--- START ---

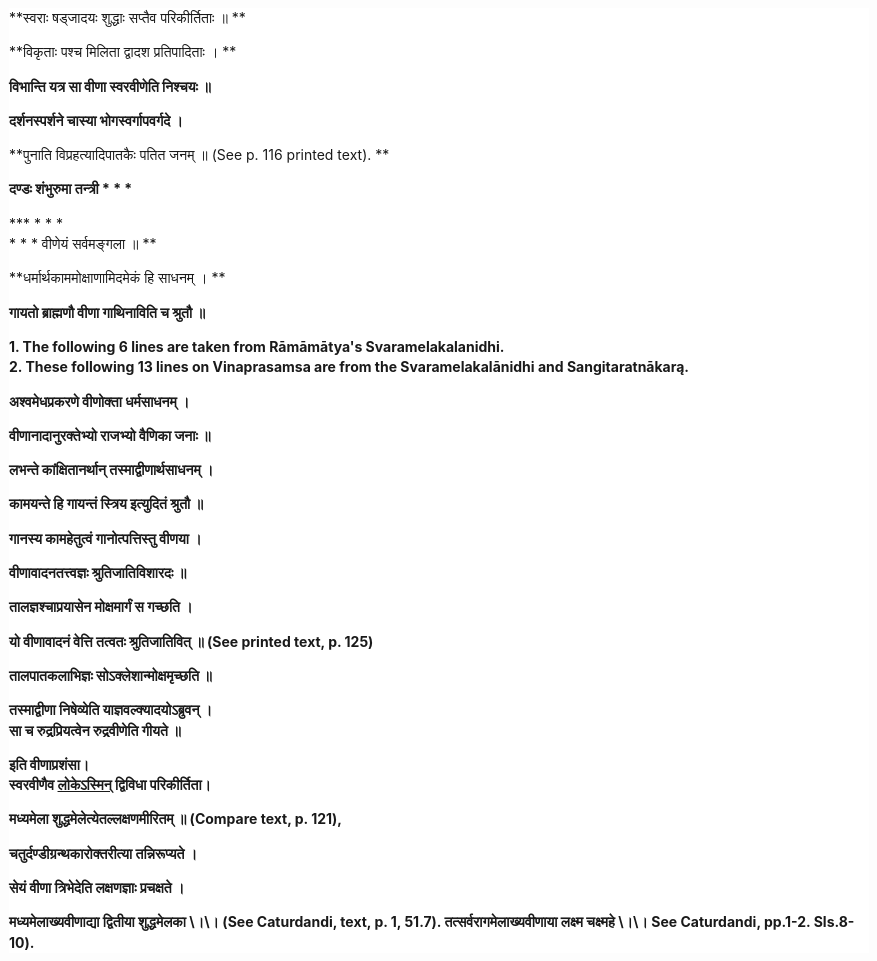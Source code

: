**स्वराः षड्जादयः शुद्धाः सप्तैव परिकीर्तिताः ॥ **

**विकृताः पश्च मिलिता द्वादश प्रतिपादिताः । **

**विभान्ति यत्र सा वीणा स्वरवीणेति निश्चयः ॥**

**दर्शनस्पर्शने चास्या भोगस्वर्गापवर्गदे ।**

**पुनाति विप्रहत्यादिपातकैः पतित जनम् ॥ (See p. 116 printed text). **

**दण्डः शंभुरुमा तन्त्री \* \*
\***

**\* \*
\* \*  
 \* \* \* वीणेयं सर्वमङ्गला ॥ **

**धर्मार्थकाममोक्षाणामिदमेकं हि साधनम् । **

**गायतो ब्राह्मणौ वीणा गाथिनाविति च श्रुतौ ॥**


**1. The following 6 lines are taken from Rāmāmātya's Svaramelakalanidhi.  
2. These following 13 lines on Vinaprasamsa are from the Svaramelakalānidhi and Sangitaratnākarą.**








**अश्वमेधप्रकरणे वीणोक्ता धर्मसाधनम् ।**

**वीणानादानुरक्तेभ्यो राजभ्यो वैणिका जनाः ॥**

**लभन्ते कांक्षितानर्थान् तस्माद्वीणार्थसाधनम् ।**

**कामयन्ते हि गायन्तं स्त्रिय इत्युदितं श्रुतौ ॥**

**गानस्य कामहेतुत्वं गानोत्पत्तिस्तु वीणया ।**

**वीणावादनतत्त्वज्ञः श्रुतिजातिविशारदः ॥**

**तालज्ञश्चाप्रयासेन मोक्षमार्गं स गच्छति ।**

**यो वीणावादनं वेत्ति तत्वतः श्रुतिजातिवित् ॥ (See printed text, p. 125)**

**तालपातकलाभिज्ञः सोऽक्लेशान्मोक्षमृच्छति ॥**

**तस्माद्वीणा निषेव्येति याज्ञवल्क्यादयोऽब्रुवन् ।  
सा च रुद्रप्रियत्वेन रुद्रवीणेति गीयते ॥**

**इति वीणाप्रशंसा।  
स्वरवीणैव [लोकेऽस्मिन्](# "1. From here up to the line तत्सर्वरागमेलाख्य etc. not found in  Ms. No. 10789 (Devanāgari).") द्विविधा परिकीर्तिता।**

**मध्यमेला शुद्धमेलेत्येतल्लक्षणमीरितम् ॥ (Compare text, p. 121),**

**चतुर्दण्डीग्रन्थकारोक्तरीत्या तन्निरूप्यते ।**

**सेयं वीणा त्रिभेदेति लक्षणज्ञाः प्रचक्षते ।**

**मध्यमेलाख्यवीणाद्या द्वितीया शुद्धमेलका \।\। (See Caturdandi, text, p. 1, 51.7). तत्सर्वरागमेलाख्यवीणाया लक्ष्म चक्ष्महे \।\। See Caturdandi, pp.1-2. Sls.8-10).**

--- END ---

GOAL OF THE EXERCISE: Transcribe all data precisely. Pictures are not copied.

ANSWER TO THE EXERCISE:
Source code

:**स्वराः षड्जादयः शुद्धाः सप्तैव परिकीर्तिताः ॥ **

**विकृताः पश्च मिलिता द्वादश प्रतिपादिताः । **

**विभान्ति यत्र सा वीणा स्वरवीणेति निश्चयः ॥**

**दर्शनस्पर्शने चास्या भोगस्वर्गापवर्गदे ।**

**पुनाति विप्रहत्यादिपातकैः पतित जनम् ॥ (See p. 116 printed text). **

**दण्डः शंभुरुमा तन्त्री \* \*
\***

**\* \*
\* \*  
 \* \* \* वीणेयं सर्वमङ्गला ॥ **

**धर्मार्थकाममोक्षाणामिदमेकं हि साधनम् । **

**गायतो ब्राह्मणौ वीणा गाथिनाविति च श्रुतौ ॥**


**1. The following 6 lines are taken from Rāmāmātya's Svaramelakalanidhi.  
2. These following 13 lines on Vinaprasamsa are from the Svaramelakalānidhi and Sangitaratnākarą.**








**अश्वमेधप्रकरणे वीणोक्ता धर्मसाधनम् ।**

**वीणानादानुरक्तेभ्यो राजभ्यो वैणिका जनाः ॥**

**लभन्ते कांक्षितानर्थान् तस्माद्वीणार्थसाधनम् ।**

**कामयन्ते हि गायन्तं स्त्रिय इत्युदितं श्रुतौ ॥**

**गानस्य कामहेतुत्वं गानोत्पत्तिस्तु वीणया ।**

**वीणावादनतत्त्वज्ञः श्रुतिजातिविशारदः ॥**

**तालज्ञश्चाप्रयासेन मोक्षमार्गं स गच्छति ।**

**यो वीणावादनं वेत्ति तत्वतः श्रुतिजातिवित् ॥ (See printed text, p. 125)**

**तालपातकलाभिज्ञः सोऽक्लेशान्मोक्षमृच्छति ॥**

**तस्माद्वीणा निषेव्येति याज्ञवल्क्यादयोऽब्रुवन् ।  
सा च रुद्रप्रियत्वेन रुद्रवीणेति गीयते ॥**

**इति वीणाप्रशंसा।  
स्वरवीणैव [लोकेऽस्मिन्](# "1. From here up to the line तत्सर्वरागमेलाख्य etc. not found in  Ms. No. 10789 (Devanāgari).") द्विविधा परिकीर्तिता।**

**मध्यमेला शुद्धमेलेत्येतल्लक्षणमीरितम् ॥ (Compare text, p. 121),**

**चतुर्दण्डीग्रन्थकारोक्तरीत्या तन्निरूप्यते ।**

**सेयं वीणा त्रिभेदेति लक्षणज्ञाः प्रचक्षते ।**

**मध्यमेलाख्यवीणाद्या द्वितीया शुद्धमेलका \।\। (See Caturdandi, text, p. 1, 51.7). तत्सर्वरागमेलाख्यवीणाया लक्ष्म चक्ष्महे \।\। See Caturdandi, pp.1-2. Sls.8-10).**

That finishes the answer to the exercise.